On Tue, Dec 2, 2008 at 2:57 PM, Aryeh Gregor
<Simetrical+wikilist(a)gmail.com> wrote:
On Tue, Dec 2, 2008 at 7:01 AM, Magnus Manske
<magnusmanske(a)googlemail.com> wrote:
(feel free to bash me if we had this variant
already, I couldn't find
it in the list archives)
Task: On German Wikipedia (yay atomic categories!), find women who
were born in 1901 and died in 1986.
Runtime : Toolserver, <2 sec
Query:
SELECT * FROM ( SELECT page_title,count(cl_to) AS cnt FROM
page,categorylinks WHERE page_id=cl_from AND cl_to in ( "Frau" ,
"Geboren_1901" , "Gestorben_1986" ) GROUP BY cl_from ) AS tbl1 WHERE
tbl1.cnt = 3 ;
This will fail with a syntax error on the main servers, because
subqueries aren't supported in MySQL 4.0. You don't really need the
subquery, though; you should be able to just use HAVING:
SELECT page_title FROM page, categorylinks WHERE page_id=cl_from AND
cl_to in ( 'Frau', 'Geboren_1901' , 'Gestorben_1986' ) GROUP BY
cl_from HAVING COUNT(cl_to) = 3;
Your're right. Fixed in the tool.
Your solution requires filesorting the union of the
categories, as far
as I can tell. I would expect it, offhand, to be significantly slower
than a solution using joins:
SELECT page_title FROM page JOIN categorylinks AS cl1 ON
page_id=cl1.cl_from JOIN categorylinks AS cl2 ON page_id=cl2.cl_from
JOIN categorylinks AS cl3 ON page_id=cl3.cl_from WHERE
cl1.cl_to='Frau' AND cl2.cl_to='Geboren_1901' AND cl3.cl_to =
'Gestorben_1986';
But I haven't benchmarked it, and who knows what kind of execution
quirks are happening here.
It seems the JOIN query is significantly faster when all categories are large.

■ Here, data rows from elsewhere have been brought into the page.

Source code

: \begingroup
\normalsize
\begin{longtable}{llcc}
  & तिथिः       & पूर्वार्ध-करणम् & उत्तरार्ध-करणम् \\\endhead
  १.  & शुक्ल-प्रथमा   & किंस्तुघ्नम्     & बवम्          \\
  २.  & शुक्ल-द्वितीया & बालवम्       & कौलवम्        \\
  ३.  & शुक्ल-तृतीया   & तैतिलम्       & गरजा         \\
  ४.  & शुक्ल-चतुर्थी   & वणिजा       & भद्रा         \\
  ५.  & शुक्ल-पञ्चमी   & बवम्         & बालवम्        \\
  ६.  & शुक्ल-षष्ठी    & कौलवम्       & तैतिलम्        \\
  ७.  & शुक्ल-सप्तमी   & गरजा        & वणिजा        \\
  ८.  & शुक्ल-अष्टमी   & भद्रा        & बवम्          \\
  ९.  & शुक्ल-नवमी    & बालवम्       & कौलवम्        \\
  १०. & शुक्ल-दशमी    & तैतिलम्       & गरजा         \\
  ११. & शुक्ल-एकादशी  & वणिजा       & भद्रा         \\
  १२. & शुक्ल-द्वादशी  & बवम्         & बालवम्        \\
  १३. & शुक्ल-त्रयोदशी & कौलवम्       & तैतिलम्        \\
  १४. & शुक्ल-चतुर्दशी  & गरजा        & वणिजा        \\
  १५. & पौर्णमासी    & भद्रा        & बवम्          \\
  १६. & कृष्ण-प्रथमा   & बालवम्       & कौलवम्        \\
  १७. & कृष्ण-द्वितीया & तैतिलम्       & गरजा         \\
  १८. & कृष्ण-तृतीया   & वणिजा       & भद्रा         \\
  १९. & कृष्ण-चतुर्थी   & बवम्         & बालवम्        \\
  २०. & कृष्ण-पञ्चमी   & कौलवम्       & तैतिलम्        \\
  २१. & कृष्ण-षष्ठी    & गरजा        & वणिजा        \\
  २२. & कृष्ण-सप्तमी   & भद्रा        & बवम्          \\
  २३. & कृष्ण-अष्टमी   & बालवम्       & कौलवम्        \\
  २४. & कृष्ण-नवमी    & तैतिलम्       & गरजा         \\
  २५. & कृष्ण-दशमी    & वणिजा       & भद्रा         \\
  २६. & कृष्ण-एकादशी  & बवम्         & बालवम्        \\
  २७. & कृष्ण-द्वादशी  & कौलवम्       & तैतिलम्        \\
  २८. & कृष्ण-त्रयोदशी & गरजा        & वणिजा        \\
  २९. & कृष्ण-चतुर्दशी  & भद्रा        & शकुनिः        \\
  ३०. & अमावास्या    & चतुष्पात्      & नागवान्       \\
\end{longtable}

However, with one or more small categories, I can do a pre-selection
of pages (get page_ids for the intersection of the small categories,
then look only for these in the larger ones), which in turn is
significantly faster than the JOIN.
My tool now uses the algorithm appropriate for the respective query.
Trying to
"poison" the query by also looking in all GFDL images
("GFDL-Bild", ~60K entries in category) increases runtime to 3 sec.,
so not that bad.
3 seconds is a very long time for a query to run. Typical queries
should take more like, say, 10 ms. Occasional selects taking three
seconds might or might not kill the servers, but they're far from
optimal.
I am uncertain how much the toolserver factors in here. The poor thing
is under a lot of stress ;-)
Also, did you try in a really worst-case scenario,
like
intersecting "Unprintworthy redirects" with "Stub-Class biography
articles" on enwiki? Obviously users aren't likely to legitimately
run an intersection of those exact categories (since they're logically
disjoint), but you should test this kind of thing to ensure
scalability. The query appears to take 16s on your tool.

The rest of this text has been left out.